The Department of Health (DoH) is positively embracing the challenge of the reform by acknowledging that family carers presently provide the backbone of the social care provision and agreeing that they are significant partners in delivering any change.
With approximately 210,000 informal carers in Northern Ireland (2011 census), providing nearly £4.6 billion of care in communities, this is equivalent to the total annual Health Budget for Northern Ireland. Making sure that these important carers’ voices are central to the decision making processes was one of our main priorities when a group of carers approached the DoH for a different type of partnership.
My involvement started with my sister Orla, who is 48 years old and has learning disabilities.

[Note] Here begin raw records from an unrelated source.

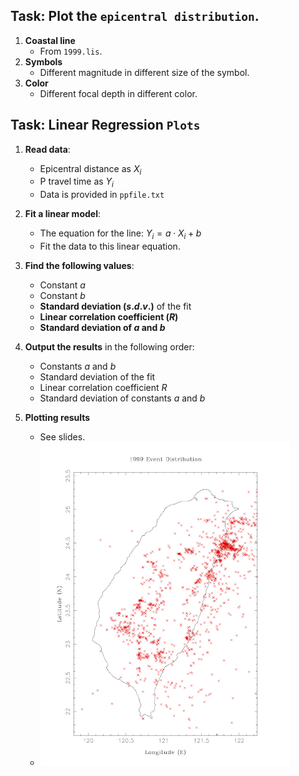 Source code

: ## Task: Plot the `epicentral distribution`.

1. **Coastal line**
   - From `1999.lis`.
2. **Symbols**
   - Different magnitude in different size of the symbol.
3. **Color**
   - Different focal depth in different color.

## Task: Linear Regression `Plots`

1. **Read data**: 
   - Epicentral distance as $X_i$ 
   - P travel time as $Y_i$
   - Data is provided in `ppfile.txt`

2. **Fit a linear model**: 
   - The equation for the line: $Y_i = a \cdot X_i + b$
   - Fit the data to this linear equation.

3. **Find the following values**:
   - Constant $a$
   - Constant $b$
   - **Standard deviation ($s.d.v.$)** of the fit
   - **Linear correlation coefficient ($R$)**
   - **Standard deviation of $a$ and $b$**

4. **Output the results** in the following order:
   - Constants $a$ and $b$
   - Standard deviation of the fit
   - Linear correlation coefficient $R$
   - Standard deviation of constants $a$ and $b$

5. **Plotting results**
   - See slides.
   - <img src="./plot/1999_event_distribution.png" width="400">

She needs help with all personal care, is now in a wheel chair, has limited communication, which can result in behavioural challenges and has epilepsy.

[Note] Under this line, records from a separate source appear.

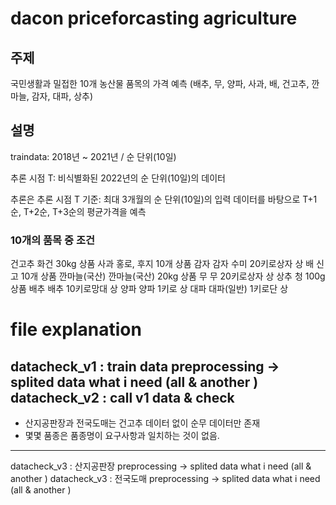 # dacon priceforcasting agriculture

## 주제
국민생활과 밀접한 10개 농산물 품목의 가격 예측
(배추, 무, 양파, 사과, 배, 건고추, 깐마늘, 감자, 대파, 상추)

## 설명
traindata:  2018년 ~ 2021년 / 순 단위(10일)

추론 시점 T: 비식별화된 2022년의 순 단위(10일)의 데이터

추론은
추론 시점 T 기준: 최대 3개월의 순 단위(10일)의 입력 데이터를 바탕으로
T+1순, T+2순, T+3순의 평균가격을 예측

### 10개의 품목 중 조건
건고추       화건       30kg      상품
사과        홍로, 후지  10개       상품
감자        감자 수미   20키로상자  상
배          신고       10개       상품
깐마늘(국산) 깐마늘(국산) 20kg      상품
무          무         20키로상자  상
상추        청         100g       상품
배추        배추       10키로망대   상
양파        양파       1키로       상
대파        대파(일반)  1키로단     상


# file explanation

datacheck_v1 : train data preprocessing -> splited data what i need (all & another )
datacheck_v2 : call v1 data & check
---------------------
- 산지공판장과 전국도매는 건고추 데이터 없이 순무 데이터만 존재
- 몇몇 품종은 품종명이 요구사항과 일치하는 것이 없음.
---------------------
datacheck_v3 : 산지공판장 preprocessing -> splited data what i need (all & another )
datacheck_v3 : 전국도매 preprocessing -> splited data what i need (all & another )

My mum will be 80 in June and my father is 86. Orla went into residential care nine years ago but my parents still pick her up every Saturday and she stays at home until Monday morning. She attends a day centre which she has been attending since she was 19 and which she adores. I should add that it nearly devastated my mum when Orla went into residential care and I don’t think she has ever become reconciled to that.
My mum has been a great activist all her life for the rights of people with learning disabilities and has supported many in her community to fight for services for their loved ones. In the same vein, I ended up on the streets, with my mum, placard in hand, when a consultation in 2015/2016 threatened the closure of a Learning Disability Day Centre in West Belfast. The implications of such a closure on the service users and their family carers were going to be devastating. I was amazed at the support of the community workers, unions, political representatives and carers from across Belfast that came out to support us. It was a very moving day when I sat with my mum in front of a microphone to address the Belfast Health and Social Care Trust on why they could not close this centre. My mother was talking about ‘our children’…… ‘I know you may think of them as big men and women but they are always children to us’.

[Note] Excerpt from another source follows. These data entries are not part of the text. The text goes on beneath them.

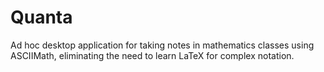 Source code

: # Quanta
Ad hoc desktop application for taking notes in mathematics classes using ASCIIMath, eliminating the need to learn LaTeX for complex notation.
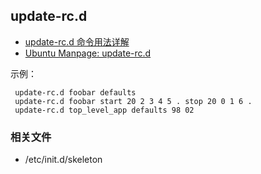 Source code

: ## update-rc.d ##

* [update-rc.d 命令用法详解](http://blog.csdn.net/shb_derek/article/details/8489112)
* [Ubuntu Manpage: update-rc.d](http://manpages.ubuntu.com/manpages/precise/en/man8/update-rc.d.8.html)

示例：

     update-rc.d foobar defaults
     update-rc.d foobar start 20 2 3 4 5 . stop 20 0 1 6 .
     update-rc.d top_level_app defaults 98 02

### 相关文件 ###

* /etc/init.d/skeleton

This simple truth is so real for many families and to see mothers, fathers and siblings in their 60’s, 70’s and 80’s still caring and fighting for these loved children, is probably a great example of humanity for us all. It is a lifetime of caring and there are so many family carers like this. We need to make sure that we do no harm to these vulnerable people in our communities and their family carers.
We managed to have the proposal for closure reversed and have made some good progress in working closer with our service providers (Belfast Health & Social Care Trust) on what is needed but are realistic that the journey is only starting. It has become apparent though that the days of professionals sitting behind closed doors to design services for service users and carers have started to fade. It is obvious that aside from being more effective and efficient to work directly with those using services, there can be great benefit and knowledge to be gained from listening to these ‘experts in care’.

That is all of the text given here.